ACTIVITY: In the copy you make, keep each entry exactly as it is and leave out all images.

Records from a data collection:
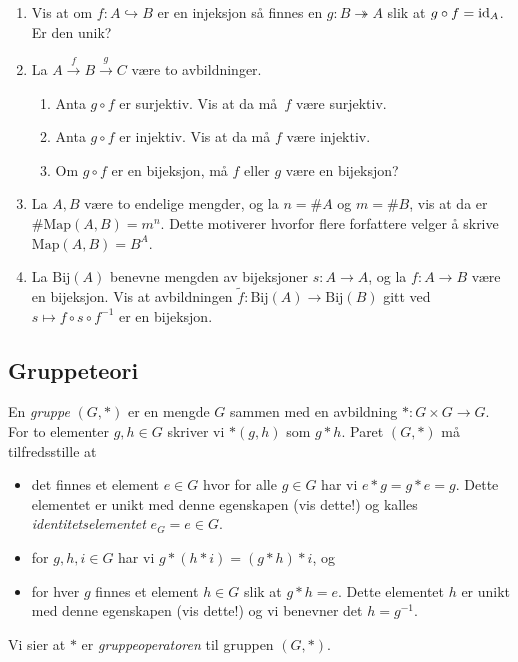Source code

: \begin{enumerate}
    \item Vis at om $f\colon A\hookrightarrow B$ er en injeksjon
        så finnes en $g\colon B\twoheadrightarrow A$ slik at
        $g\circ f = \operatorname{id}_A$.
        Er den unik?
    \item La $A\xrightarrow{f} B\xrightarrow{g} C$ være to avbildninger.
        \begin{enumerate}
            \item
                Anta $g\circ f$ er surjektiv.
                Vis at da må $f$ være surjektiv.
            \item
                Anta $g\circ f$ er injektiv.
                Vis at da må $f$ være injektiv.
            \item
                Om $g\circ f$ er en bijeksjon, må $f$ eller $g$ være en bijeksjon?
        \end{enumerate}
    \item La $A, B$ være to endelige mengder, og la $n = \# A$ og $m=\# B$,
        vis at da er $\# \mathrm{Map}(A,B) = m^n$.
        Dette motiverer hvorfor flere forfattere velger å skrive
        $\mathrm{Map}(A,B) = B^A$.
    \item La $\mathrm{Bij}(A)$ benevne mengden av bijeksjoner $s\colon A\to A$,
        og la $f\colon A\to B$ være en bijeksjon.
        Vis at avbildningen $\tilde f\colon \mathrm{Bij}(A)\to \mathrm{Bij}(B)$
        gitt ved $s\mapsto f\circ s\circ f^{-1}$ er en bijeksjon.
\end{enumerate}

\subsection{Gruppeteori}

\begin{definition}
    En \textit{gruppe} $(G,\ast)$ er en mengde $G$ sammen med en avbildning
    $\ast\colon G\times G\to G$.
    For to elementer $g, h\in G$ skriver vi $\ast(g,h)$ som $g\ast h$.
    Paret $(G, \ast)$ må tilfredsstille at
    \begin{itemize}
        \item det finnes et element $e\in G$ hvor for alle $g\in G$
            har vi $e\ast g = g\ast e = g$.
            Dette elementet er unikt med denne egenskapen (vis dette!)
            og kalles \textit{identitetselementet} $e_G = e \in G$.
        \item for $g, h, i\in G$ har vi
            $g\ast (h\ast i) = (g\ast h)\ast i$, og
        \item for hver $g$ finnes et element $h\in G$
            slik at $g \ast h = e$.
            Dette elementet $h$ er unikt med denne egenskapen (vis dette!)
            og vi benevner det $h = g^{-1}$.
    \end{itemize}
    Vi sier at $\ast$ er \textit{gruppeoperatoren} til gruppen $(G,\ast)$.
\end{definition}


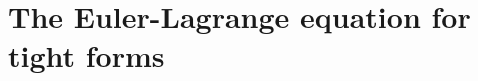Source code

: \documentclass[reqno,11pt]{amsart}
\newcommand*\dif{\mathop{}\!\mathrm{d}}
\newtheorem{lemma}[theorem]{Lemma}
\theoremstyle{definition}
\numberwithin{equation}{section}
\newcommand\todo[1]{\textcolor{red}{TODO: #1}}
\begin{document}






\section{The Euler-Lagrange equation for tight forms}\label{infinityMax}
\end{document}
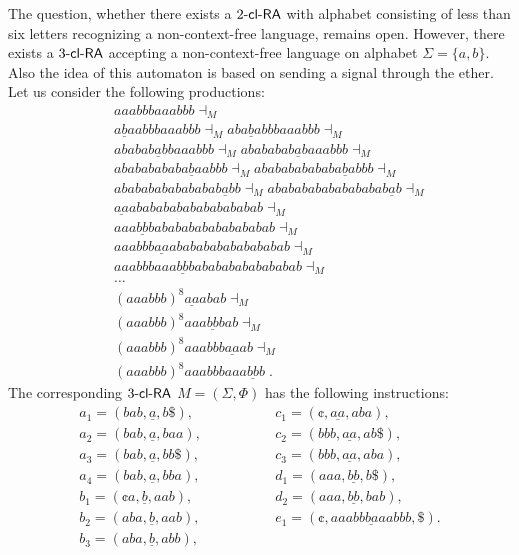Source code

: The question, whether there exists a $\kclRA[2]$ with alphabet consisting of less than six letters recognizing a non-context-free language, remains open. However, there exists a $\kclRA[3]$ accepting a non-context-free language on alphabet $\Sigma = \{a, b\}$. Also the idea of this automaton is based on sending a signal through the ether. Let us consider the following productions:
\begin{eqnarray*}
& & aaabbbaaabbb \dashv_M\\
& & a\underline{b}aabbbaaabbb \dashv_M
aba\underline{b}abbbaaabbb \dashv_M\\
& & ababab\underline{a}bbaaabbb \dashv_M
abababab\underline{a}baaabbb \dashv_M\\
& & abababababa\underline{b}aabbb \dashv_M
ababababababa\underline{b}abbb \dashv_M\\
& & abababababababab\underline{a}bb \dashv_M
ababababababababab\underline{a}b \dashv_M\\
& & \underline{aa}abababababababababab \dashv_M\\
& & aaa\underline{bb}bababababababababab \dashv_M\\
& & aaabbb\underline{aa}ababababababababab \dashv_M\\
& & aaabbbaaa\underline{bb}babababababababab \dashv_M\\
& & \ldots\\
& & (aaabbb)^{8}\underline{aa}abab \dashv_M\\
& & (aaabbb)^{8}aaa\underline{bb}bab \dashv_M\\
& & (aaabbb)^{8}aaabbb\underline{aa}ab \dashv_M\\
& & (aaabbb)^{8}aaabbbaaa\underline{bb}b\;.
\end{eqnarray*}
The corresponding $\kclRA[3]$ $M = (\Sigma, \Phi)$ has the following instructions:
$$
\begin{array}{ll}
a_1 = (bab, \underline{a}, b\$),\hspace{5em}    & c_1 = (\cent, \underline{aa}, aba),\\
a_2 = (bab, \underline{a}, baa) ,               & c_2 = (bbb, \underline{aa}, ab\$),\\
a_3 = (bab, \underline{a}, bb\$),               & c_3 = (bbb, \underline{aa}, aba),\\
a_4 = (bab, \underline{a}, bba),                & d_1 = (aaa, \underline{bb}, b\$),\\
b_1 = (\cent a, \underline{b}, aab),            & d_2 = (aaa, \underline{bb}, bab),\\
b_2 = (aba, \underline{b}, aab),                & e_1 = (\cent, \underline{aaabbbaaabbb}, \$).\\
b_3 = (aba, \underline{b}, abb),
\end{array}
$$
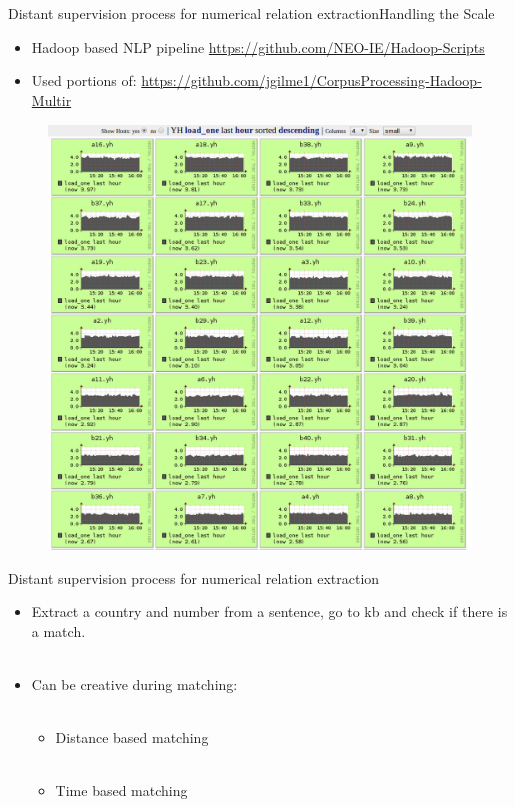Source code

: \documentclass{beamer}
\begin{document}
\begin{frame}{Distant supervision process for numerical relation extraction}{Handling the Scale}
 
\begin{itemize}
 \item Hadoop based NLP pipeline {\tiny \url{https://github.com/NEO-IE/Hadoop-Scripts}}
 \item Used portions of: {\tiny \url{https://github.com/jgilme1/CorpusProcessing-Hadoop-Multir}}
\end{itemize}

\begin{figure}[h]
 \centering
 \includegraphics[bb=0 0 1680 1050,scale=0.2]{./imgs/clusterworking.png}
\end{figure}

\end{frame}


\begin{frame}{Distant supervision process for numerical relation extraction}
 \begin{itemize}
  \item Extract a country and number from a sentence, go to kb and check if there is a match. \\~\\
  \item Can be creative during matching: \\~\\
  \begin{itemize} 
   \item Distance based matching \\~\\
   \item Time based matching 
  \end{itemize}
 \end{itemize}
\end{frame}
\end{document}
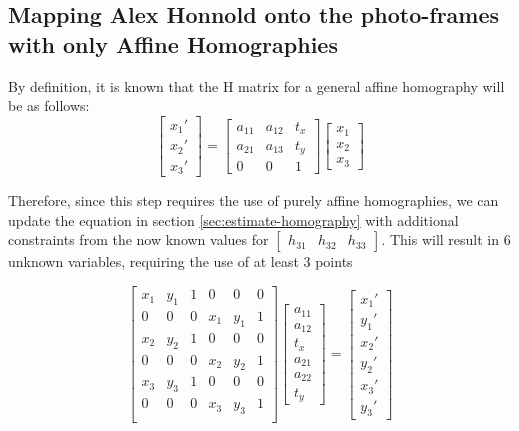 \documentclass{article}
\begin{document}
\subsection{Mapping Alex Honnold onto the photo-frames with only Affine Homographies}
By definition, it is known that the H matrix for a general affine homography will be as follows:
\[\begin{bmatrix}
    x_1' \\ x_2' \\ x_3'
\end{bmatrix} = 
\begin{bmatrix}
    a_{11} & a_{12} & t_x \\
    a_{21} & a_{13} & t_y \\
    0 & 0 & 1
\end{bmatrix} \begin{bmatrix}
    x_1 \\ x_2 \\ x_3
\end{bmatrix}
\]

Therefore, since this step requires the use of purely affine homographies, we can update the equation in section \ref{sec:estimate-homography} with additional constraints from the now known values for \(\begin{bmatrix}
    h_{31} & h_{32} & h_{33}
\end{bmatrix}\). This will result in 6 unknown variables, requiring the use of at least 3 points

\[\begin{bmatrix}
    x_1 & y_1 & 1 & 0 & 0 & 0 \\
    0 & 0 & 0 & x_1 & y_1 & 1 \\
    x_2 & y_2 & 1 & 0 & 0 & 0 \\
    0 & 0 & 0 & x_2 & y_2 & 1 \\
    x_3 & y_3 & 1 & 0 & 0 & 0 \\
    0 & 0 & 0 & x_3 & y_3 & 1 \\
\end{bmatrix} \begin{bmatrix}
    a_{11} \\ a_{12} \\ t_x \\ a_{21} \\ a_{22} \\ t_{y}
\end{bmatrix} = \begin{bmatrix}
    x_1' \\ y_1' \\ x_2' \\ y_2' \\ x_3' \\ y_3'
\end{bmatrix}\]
\end{document}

RESULT OF THE EXERCISE:
Source code

: \begin{enumerate}
    \item Vis at om $f\colon A\hookrightarrow B$ er en injeksjon
        så finnes en $g\colon B\twoheadrightarrow A$ slik at
        $g\circ f = \operatorname{id}_A$.
        Er den unik?
    \item La $A\xrightarrow{f} B\xrightarrow{g} C$ være to avbildninger.
        \begin{enumerate}
            \item
                Anta $g\circ f$ er surjektiv.
                Vis at da må $f$ være surjektiv.
            \item
                Anta $g\circ f$ er injektiv.
                Vis at da må $f$ være injektiv.
            \item
                Om $g\circ f$ er en bijeksjon, må $f$ eller $g$ være en bijeksjon?
        \end{enumerate}
    \item La $A, B$ være to endelige mengder, og la $n = \# A$ og $m=\# B$,
        vis at da er $\# \mathrm{Map}(A,B) = m^n$.
        Dette motiverer hvorfor flere forfattere velger å skrive
        $\mathrm{Map}(A,B) = B^A$.
    \item La $\mathrm{Bij}(A)$ benevne mengden av bijeksjoner $s\colon A\to A$,
        og la $f\colon A\to B$ være en bijeksjon.
        Vis at avbildningen $\tilde f\colon \mathrm{Bij}(A)\to \mathrm{Bij}(B)$
        gitt ved $s\mapsto f\circ s\circ f^{-1}$ er en bijeksjon.
\end{enumerate}

\subsection{Gruppeteori}

\begin{definition}
    En \textit{gruppe} $(G,\ast)$ er en mengde $G$ sammen med en avbildning
    $\ast\colon G\times G\to G$.
    For to elementer $g, h\in G$ skriver vi $\ast(g,h)$ som $g\ast h$.
    Paret $(G, \ast)$ må tilfredsstille at
    \begin{itemize}
        \item det finnes et element $e\in G$ hvor for alle $g\in G$
            har vi $e\ast g = g\ast e = g$.
            Dette elementet er unikt med denne egenskapen (vis dette!)
            og kalles \textit{identitetselementet} $e_G = e \in G$.
        \item for $g, h, i\in G$ har vi
            $g\ast (h\ast i) = (g\ast h)\ast i$, og
        \item for hver $g$ finnes et element $h\in G$
            slik at $g \ast h = e$.
            Dette elementet $h$ er unikt med denne egenskapen (vis dette!)
            og vi benevner det $h = g^{-1}$.
    \end{itemize}
    Vi sier at $\ast$ er \textit{gruppeoperatoren} til gruppen $(G,\ast)$.
\end{definition}


Source code

: \documentclass[reqno,11pt]{amsart}
\newcommand*\dif{\mathop{}\!\mathrm{d}}
\newtheorem{lemma}[theorem]{Lemma}
\theoremstyle{definition}
\numberwithin{equation}{section}
\newcommand\todo[1]{\textcolor{red}{TODO: #1}}
\begin{document}






\section{The Euler-Lagrange equation for tight forms}\label{infinityMax}
\end{document}
Source code

: The question, whether there exists a $\kclRA[2]$ with alphabet consisting of less than six letters recognizing a non-context-free language, remains open. However, there exists a $\kclRA[3]$ accepting a non-context-free language on alphabet $\Sigma = \{a, b\}$. Also the idea of this automaton is based on sending a signal through the ether. Let us consider the following productions:
\begin{eqnarray*}
& & aaabbbaaabbb \dashv_M\\
& & a\underline{b}aabbbaaabbb \dashv_M
aba\underline{b}abbbaaabbb \dashv_M\\
& & ababab\underline{a}bbaaabbb \dashv_M
abababab\underline{a}baaabbb \dashv_M\\
& & abababababa\underline{b}aabbb \dashv_M
ababababababa\underline{b}abbb \dashv_M\\
& & abababababababab\underline{a}bb \dashv_M
ababababababababab\underline{a}b \dashv_M\\
& & \underline{aa}abababababababababab \dashv_M\\
& & aaa\underline{bb}bababababababababab \dashv_M\\
& & aaabbb\underline{aa}ababababababababab \dashv_M\\
& & aaabbbaaa\underline{bb}babababababababab \dashv_M\\
& & \ldots\\
& & (aaabbb)^{8}\underline{aa}abab \dashv_M\\
& & (aaabbb)^{8}aaa\underline{bb}bab \dashv_M\\
& & (aaabbb)^{8}aaabbb\underline{aa}ab \dashv_M\\
& & (aaabbb)^{8}aaabbbaaa\underline{bb}b\;.
\end{eqnarray*}
The corresponding $\kclRA[3]$ $M = (\Sigma, \Phi)$ has the following instructions:
$$
\begin{array}{ll}
a_1 = (bab, \underline{a}, b\$),\hspace{5em}    & c_1 = (\cent, \underline{aa}, aba),\\
a_2 = (bab, \underline{a}, baa) ,               & c_2 = (bbb, \underline{aa}, ab\$),\\
a_3 = (bab, \underline{a}, bb\$),               & c_3 = (bbb, \underline{aa}, aba),\\
a_4 = (bab, \underline{a}, bba),                & d_1 = (aaa, \underline{bb}, b\$),\\
b_1 = (\cent a, \underline{b}, aab),            & d_2 = (aaa, \underline{bb}, bab),\\
b_2 = (aba, \underline{b}, aab),                & e_1 = (\cent, \underline{aaabbbaaabbb}, \$).\\
b_3 = (aba, \underline{b}, abb),
\end{array}
$$
Source code

: \documentclass{beamer}
\begin{document}
\begin{frame}{Distant supervision process for numerical relation extraction}{Handling the Scale}
 
\begin{itemize}
 \item Hadoop based NLP pipeline {\tiny \url{https://github.com/NEO-IE/Hadoop-Scripts}}
 \item Used portions of: {\tiny \url{https://github.com/jgilme1/CorpusProcessing-Hadoop-Multir}}
\end{itemize}

\begin{figure}[h]
 \centering
 \includegraphics[bb=0 0 1680 1050,scale=0.2]{./imgs/clusterworking.png}
\end{figure}

\end{frame}


\begin{frame}{Distant supervision process for numerical relation extraction}
 \begin{itemize}
  \item Extract a country and number from a sentence, go to kb and check if there is a match. \\~\\
  \item Can be creative during matching: \\~\\
  \begin{itemize} 
   \item Distance based matching \\~\\
   \item Time based matching 
  \end{itemize}
 \end{itemize}
\end{frame}
\end{document}
 \documentclass{article}
\begin{document}
\subsection{Mapping Alex Honnold onto the photo-frames with only Affine Homographies}
By definition, it is known that the H matrix for a general affine homography will be as follows:
\[\begin{bmatrix}
    x_1' \\ x_2' \\ x_3'
\end{bmatrix} = 
\begin{bmatrix}
    a_{11} & a_{12} & t_x \\
    a_{21} & a_{13} & t_y \\
    0 & 0 & 1
\end{bmatrix} \begin{bmatrix}
    x_1 \\ x_2 \\ x_3
\end{bmatrix}
\]

Therefore, since this step requires the use of purely affine homographies, we can update the equation in section \ref{sec:estimate-homography} with additional constraints from the now known values for \(\begin{bmatrix}
    h_{31} & h_{32} & h_{33}
\end{bmatrix}\). This will result in 6 unknown variables, requiring the use of at least 3 points

\[\begin{bmatrix}
    x_1 & y_1 & 1 & 0 & 0 & 0 \\
    0 & 0 & 0 & x_1 & y_1 & 1 \\
    x_2 & y_2 & 1 & 0 & 0 & 0 \\
    0 & 0 & 0 & x_2 & y_2 & 1 \\
    x_3 & y_3 & 1 & 0 & 0 & 0 \\
    0 & 0 & 0 & x_3 & y_3 & 1 \\
\end{bmatrix} \begin{bmatrix}
    a_{11} \\ a_{12} \\ t_x \\ a_{21} \\ a_{22} \\ t_{y}
\end{bmatrix} = \begin{bmatrix}
    x_1' \\ y_1' \\ x_2' \\ y_2' \\ x_3' \\ y_3'
\end{bmatrix}\]
\end{document}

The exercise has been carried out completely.